The Methodist Episcopal Church, South (MEC, S; also Methodist Episcopal Church South) was the American Methodist denomination resulting from the 19th-century split over the issue of slavery in the Methodist Episcopal Church (MEC). Disagreement on this issue had been increasing in strength for decades between churches of the Northern and Southern United States; in 1845 it resulted in a schism at the General Conference of the MEC held in Louisville, Kentucky.

This body maintained its own polity for nearly 100 years until the formation in 1939 of the Methodist Church, uniting the Methodist Episcopal Church, South, with the older Methodist Episcopal Church and much of the Methodist Protestant Church, which had separated from Methodist Episcopal Church in 1828. The Methodist Church in turn merged in 1968 with the Evangelical United Brethren Church to form the United Methodist Church, now one of the largest and most widely spread Christian denominations in America.

In 1940, some more theologically conservative MEC,S congregations, which dissented from the 1939 merger, formed the Southern Methodist Church, which still exists as a small, conservative denomination headquartered in South Carolina.
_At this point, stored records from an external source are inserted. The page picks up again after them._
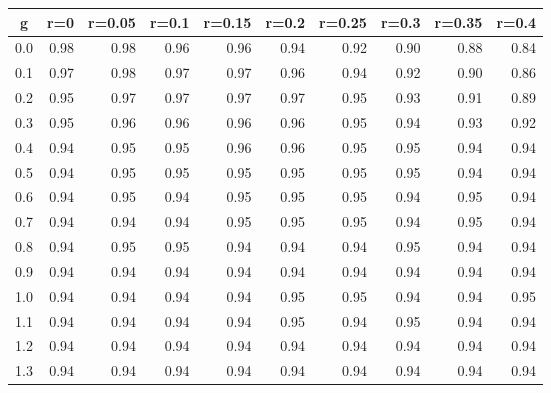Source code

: %
\begin{table}[!tbp]
 \begin{center}
 \begin{tabular}{rrrrrrrrrr}\hline\hline
\multicolumn{1}{c}{g}&\multicolumn{1}{c}{r=0}&\multicolumn{1}{c}{r=0.05}&\multicolumn{1}{c}{r=0.1}&\multicolumn{1}{c}{r=0.15}&\multicolumn{1}{c}{r=0.2}&\multicolumn{1}{c}{r=0.25}&\multicolumn{1}{c}{r=0.3}&\multicolumn{1}{c}{r=0.35}&\multicolumn{1}{c}{r=0.4}\tabularnewline
\hline
0.0&0.98&0.98&0.96&0.96&0.94&0.92&0.90&0.88&0.84\tabularnewline
0.1&0.97&0.98&0.97&0.97&0.96&0.94&0.92&0.90&0.86\tabularnewline
0.2&0.95&0.97&0.97&0.97&0.97&0.95&0.93&0.91&0.89\tabularnewline
0.3&0.95&0.96&0.96&0.96&0.96&0.95&0.94&0.93&0.92\tabularnewline
0.4&0.94&0.95&0.95&0.96&0.96&0.95&0.95&0.94&0.94\tabularnewline
0.5&0.94&0.95&0.95&0.95&0.95&0.95&0.95&0.94&0.94\tabularnewline
0.6&0.94&0.95&0.94&0.95&0.95&0.95&0.94&0.95&0.94\tabularnewline
0.7&0.94&0.94&0.94&0.95&0.95&0.95&0.94&0.95&0.94\tabularnewline
0.8&0.94&0.95&0.95&0.94&0.94&0.94&0.95&0.94&0.94\tabularnewline
0.9&0.94&0.94&0.94&0.94&0.94&0.94&0.94&0.94&0.94\tabularnewline
1.0&0.94&0.94&0.94&0.94&0.95&0.95&0.94&0.94&0.95\tabularnewline
1.1&0.94&0.94&0.94&0.94&0.95&0.94&0.95&0.94&0.94\tabularnewline
1.2&0.94&0.94&0.94&0.94&0.94&0.94&0.94&0.94&0.94\tabularnewline
1.3&0.94&0.94&0.94&0.94&0.94&0.94&0.94&0.94&0.94\tabularnewline
\hline
\end{tabular}

\end{center}

\end{table}

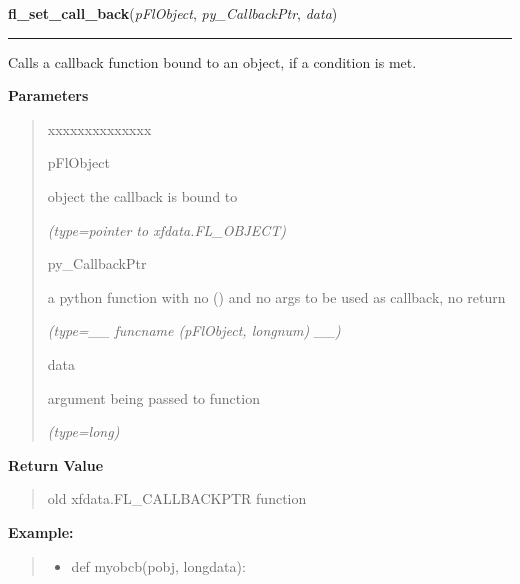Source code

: \hspace{.8\funcindent}\begin{boxedminipage}{\funcwidth}

    \raggedright \textbf{fl\_set\_call\_back}(\textit{pFlObject}, \textit{py\_CallbackPtr}, \textit{data})

    \vspace{-1.5ex}

    \rule{\textwidth}{0.5\fboxrule}
\setlength{\parskip}{2ex}
    Calls a callback function bound to an object, if a condition is met.

\setlength{\parskip}{1ex}
      \textbf{Parameters}
      \vspace{-1ex}

      \begin{quote}
        \begin{Ventry}{xxxxxxxxxxxxxx}

          \item[pFlObject]

          object the callback is bound to

            {\it (type=pointer to xfdata.FL\_OBJECT)}

          \item[py\_CallbackPtr]

          a python function with no () and no args to be used as callback, 
          no return

            {\it (type=\_\_ funcname (pFlObject, longnum) \_\_)}

          \item[data]

          argument being passed to function

            {\it (type=long)}

        \end{Ventry}

      \end{quote}

      \textbf{Return Value}
    \vspace{-1ex}

      \begin{quote}
      old xfdata.FL\_CALLBACKPTR function

      \end{quote}

\textbf{Example:}
\begin{quote}
  \begin{itemize}

  \item
    \setlength{\parskip}{0.6ex}
def myobcb(pobj, longdata):




\end{itemize}
\end{quote}
\end{boxedminipage}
Some dissenting congregations from the Methodist Protestant Church also objected to the 1940 merger and continue as a separate denomination, headquartered in Mississippi.

History

John Wesley, the founder of Methodism, was appalled by slavery in the British colonies. When the Methodist Episcopal Church (MEC) was founded in the United States at the "Christmas Conference" synod meeting of ministers at the Lovely Lane Chapel in Baltimore in December 1784, the denomination officially opposed slavery very early. Numerous Methodist missionaries toured the South in the "Great Awakening" and tried to convince slaveholders to manumit their slaves. In the first two decades after the American Revolutionary War, a number did free their slaves. The number of free blacks increased markedly at this time, especially in the Upper South.
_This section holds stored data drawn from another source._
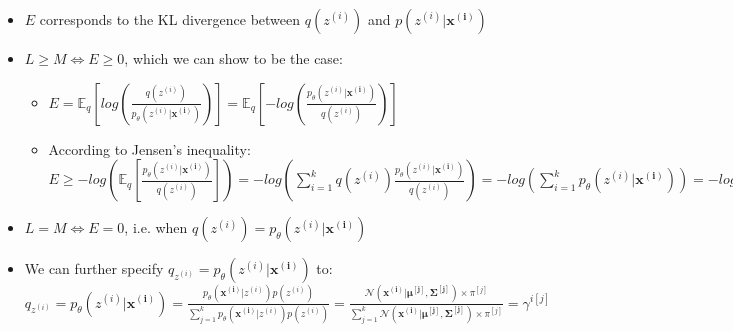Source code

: \begin{itemize}
    Proof 1:
    \begin{itemize}
        \item $\sum_{i=1}^n \sum_{z^{(i)}} q(z^{(i)}) \log \frac{p_\theta( \boldsymbol{x^{(i)}}, z^{(i)})}{q(z^{(i)})} = \sum_{i=1}^n \sum_{z^{(i)}} p_\theta( z^{(i)} |\boldsymbol{x^{(i)}}) \log \frac{p_\theta( \boldsymbol{x^{(i)}}, z^{(i)})}{p_\theta( z^{(i)} |\boldsymbol{x^{(i)}})} = \sum_{i=1}^n \sum_{z^{(i)}} p_\theta( z^{(i)} |\boldsymbol{x^{(i)}}) \log \frac{p_\theta( \boldsymbol{x^{(i)}}) p_\theta( z^{(i)} |\boldsymbol{x^{(i)}})}{p_\theta( z^{(i)} |\boldsymbol{x^{(i)}})} = \sum_{i=1}^n \sum_{z^{(i)}} p_\theta( z^{(i)} |\boldsymbol{x^{(i)}}) \log p_\theta( \boldsymbol{x^{(i)}}) = \sum_{i=1}^n \times 1 \times \log p_\theta( \boldsymbol{x^{(i)}}) = L$
    \end{itemize}
    Proof 2:
    \begin{itemize}
        \item $L = \mathbb{E}_q[log(p_{\theta}(\boldsymbol{x^{(i)}}))] = \mathbb{E}_q[log(\frac{ p_{\theta}(\boldsymbol{x^{(i)}}, z^{(i)}) }{ p_{\theta}(z^{(i)} | \boldsymbol{x^{(i)}}) } \frac{ q(z^{(i)}) }{ q(z^{(i)}) } )] = \mathbb{E}_q[ log( \frac{ p_{\theta}(\boldsymbol{x^{(i)}}, z^{(i)}) } { q(z^{(i)}) } ) ] + \mathbb{E}_q[ log(\frac{ q(z^{(i)}) }{ p_{\theta}(z^{(i)} | \boldsymbol{x^{(i)}}) }) ] = M + E$
    \end{itemize}
    \item $E$ corresponds to the KL divergence between $q(z^{(i)})$ and $p( z^{(i)} | \boldsymbol{x^{(i)}} )$
    \item $L \geq M \Leftrightarrow E \geq 0$, which we can show to be the case: 
    \begin{itemize}
        \item $E = \mathbb{E}_q[ log(\frac{ q(z^{(i)}) }{ p_{\theta}(z^{(i)} | \boldsymbol{x^{(i)}}) }) ] = \mathbb{E}_q[ -log(\frac{ p_{\theta}(z^{(i)} | \boldsymbol{x^{(i)}}) }{ q(z^{(i)}) }) ]$
        \item According to Jensen's inequality: $E \geq -log(\mathbb{E}_q[\frac{ p_{\theta}(z^{(i)} | \boldsymbol{x^{(i)}}) }{ q(z^{(i)}) }]) = -log(\sum_{i=1}^k q(z^{(i)}) \frac{ p_{\theta}(z^{(i)} | \boldsymbol{x^{(i)}}) }{ q(z^{(i)}) }) = -log(\sum_{i=1}^k p_{\theta}(z^{(i)} | \boldsymbol{x^{(i)}})) = -log(1) = 0$
    \end{itemize}
    \item $L = M \Leftrightarrow E = 0$, i.e. when $q(z^{(i)}) = p_\theta( z^{(i)} | \boldsymbol{x^{(i)}})$
    \item We can further specify $q_{z^{(i)}} = p_\theta( z^{(i)} |\boldsymbol{x^{(i)}})$ to: $q_{z^{(i)}} = p_\theta( z^{(i)} |\boldsymbol{x^{(i)}}) = \frac{ p_\theta( \boldsymbol{x^{(i)}} | z^{(i)}) p( z^{(i)}) }{ \sum_{j=1}^k p_\theta( \boldsymbol{x^{(i)}} | z^{(i)}) p( z^{(i)}) } = \frac{ \mathcal{N}(\boldsymbol{x^{(i)}} | \boldsymbol{\mu^{[j]}}, \boldsymbol{\Sigma^{[j]}}) \times \pi^{[j]} } { \sum_{j=1}^k \mathcal{N}(\boldsymbol{x^{(i)}} | \boldsymbol{\mu^{[j]}}, \boldsymbol{\Sigma^{[j]}}) \times \pi^{[j]} } = \gamma^{i[j]}$
\end{itemize}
During the early nineteenth century, Methodists and Baptists in the South began to modify their approach in order to gain support from common planters, yeomen, and slaves. They began to argue for better treatment of slaves, saying that the Bible acknowledged slavery but that Christianity had a paternalistic role to improve conditions.

The invention of the cotton gin had enabled profitable cultivation of cotton in new areas of the South, increasing the demand for slaves. Manumissions nearly ceased and, after slave rebellions, the states made them extremely difficult to accomplish. Northern Methodist congregations increasingly opposed slavery, and some members began to be active in the abolitionist movement. The southern church accommodated it as part of a legal system.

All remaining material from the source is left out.